Mientras que su predecesora Dulce María Loynaz y su contemporánea Fina García Marruz prefieren la reclusión, el silencio y la intimidad en su lírica, Carilda hizo de lo personal y privado una bandera pública, sin falsos moralismos, con ganas de expresar su individualidad desafiante, palpitante en todo su deseo. Y por ello mismo hoy la gente confunde con facilidad a la persona con su yo lírico, al extremo de que Carilda ha quedado en el imaginario cubano como una de esas actrices que pierde su nombre y la comienzan a llamar como al intenso y carismático personaje que ha interpretado. Eso la hace un caso único en la poesía cubana. Habrá que agradecerle también, en cuanto a verso se trata, por su ingle de mujer.

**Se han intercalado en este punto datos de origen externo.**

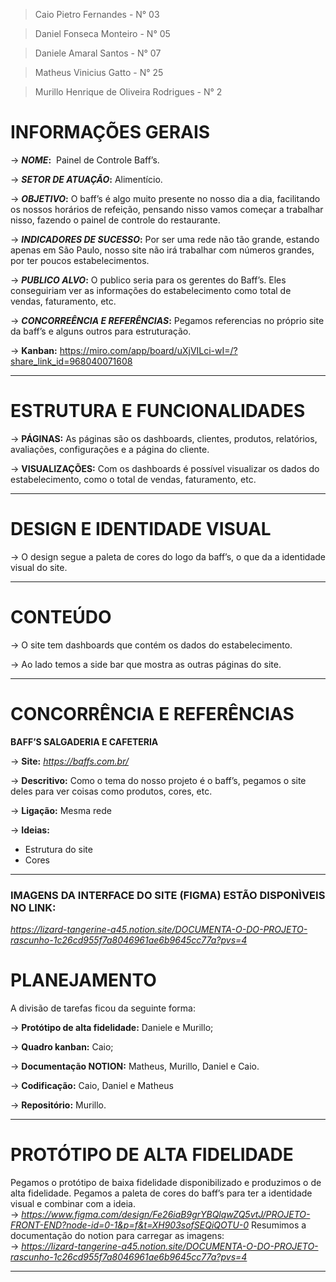 
> Caio Pietro Fernandes - N° 03

> Daniel Fonseca Monteiro - N° 05

> Daniele Amaral Santos - N° 07

> Matheus Vinicius Gatto - N° 25

> Murillo Henrique de Oliveira Rodrigues - N° 2

# **INFORMAÇÕES GERAIS**

→ ***NOME*:**  Painel de Controle Baff’s.

→ ***SETOR DE ATUAÇÃO*:** Alimentício.

→ ***OBJETIVO*:** O baff’s é algo muito presente no nosso dia a dia, facilitando os nossos horários de refeição, pensando nisso vamos começar a trabalhar nisso, fazendo o painel de controle do restaurante.

→ ***INDICADORES DE SUCESSO*:** Por ser uma rede não tão grande, estando apenas em São Paulo, nosso site não irá trabalhar com números grandes, por ter poucos estabelecimentos.

→ ***PUBLICO ALVO*:** O publico seria para os gerentes do Baff’s. Eles conseguiriam ver as informações do estabelecimento como total de vendas, faturamento, etc.

→ ***CONCORREÊNCIA E REFERÊNCIAS*:** Pegamos referencias no próprio site da baff’s e alguns outros para estruturação.

→ **Kanban:** https://miro.com/app/board/uXjVILci-wI=/?share_link_id=968040071608
___

# **ESTRUTURA E FUNCIONALIDADES**

→ **PÁGINAS:** As páginas são os dashboards, clientes, produtos, relatórios, avaliações, configurações e a página do cliente.

→ **VISUALIZAÇÕES:** Com os dashboards é possível visualizar os dados do estabelecimento, como o total de vendas, faturamento, etc.
___

# DESIGN E IDENTIDADE VISUAL
→ O design segue a paleta de cores do logo da baff’s, o que da a identidade visual do site.
___
# CONTEÚDO
→ O site tem dashboards que contém os dados do estabelecimento.

→ Ao lado temos a side bar que mostra as outras páginas do site.

___
# CONCORRÊNCIA E REFERÊNCIAS

**BAFF’S SALGADERIA E CAFETERIA**

→ **Site:** *https://baffs.com.br/*

→ **Descritivo:** Como o tema do nosso projeto é o baff’s, pegamos o site deles para ver coisas como produtos, cores, etc.

→ **Ligação:** Mesma rede

→ **Ideias:**
- Estrutura do site
- Cores

___

### IMAGENS DA INTERFACE DO SITE (FIGMA) ESTÃO DISPONÌVEIS NO LINK:
_https://lizard-tangerine-a45.notion.site/DOCUMENTA-O-DO-PROJETO-rascunho-1c26cd955f7a8046961ae6b9645cc77a?pvs=4_

# PLANEJAMENTO

A divisão de tarefas ficou da seguinte forma:

→ **Protótipo de alta fidelidade:** Daniele e Murillo;

→ **Quadro kanban:** Caio;

→ **Documentação NOTION:** Matheus, Murillo, Daniel e Caio.

→ **Codificação:** Caio, Daniel e Matheus

→ **Repositório:** Murillo.

___

# PROTÓTIPO DE ALTA FIDELIDADE
Pegamos o protótipo de baixa fidelidade disponibilizado e produzimos o de alta fidelidade. Pegamos a paleta de cores do baff’s para ter a identidade visual e combinar com a ideia.  
-> _https://www.figma.com/design/Fe26iaB9grYBQlqwZQ5vtJ/PROJETO-FRONT-END?node-id=0-1&p=f&t=XH903sofSEQiQOTU-0_
Resumimos a documentação do notion para carregar as imagens:  
-> _https://lizard-tangerine-a45.notion.site/DOCUMENTA-O-DO-PROJETO-rascunho-1c26cd955f7a8046961ae6b9645cc77a?pvs=4_
___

Pero lo cierto es que la propia vida y obra de Carilda es reflejo y resultado de las contradicciones sociopolíticas de la Isla. La mujer que cantó a Fidel cuando éste era un joven en la Sierra también recibió la marginación, el silencio y hasta golpes del régimen por defender la poesía como espacio autónomo, ajeno a toda fustigación y control político, por estar donde la poesía la llamaba. Porque Carilda, viniendo de una familia burguesa que cada vez fue a menos a causa del proceso del 59, nos mostró también un modo de vivir, no de la poesía, sino en la poesía, o en los modos que ella encontró en la poesía a pesar de todos los desastres, por lo que la casa de Calzada de Tirry 81 en Matanzas debiera permanecer como ejemplo de decisión personal, del derecho también de quedarse aunque haya que, para ello, arrancar y vender las puertas, como ella misma explica a Amaury Pérez:
"Yo he comido sopas de yerbas y todas esas cosas. Yo tuve que arrancar las puertas grandes de Tirry 81, que están detrás de las ventanas, para un pobre guajiro que vino. Bueno, no era pobre porque tenía más dinero que yo, y me compró las puertas y con eso comí como seis meses. ¡Ay, pero no soy ninguna víctima!"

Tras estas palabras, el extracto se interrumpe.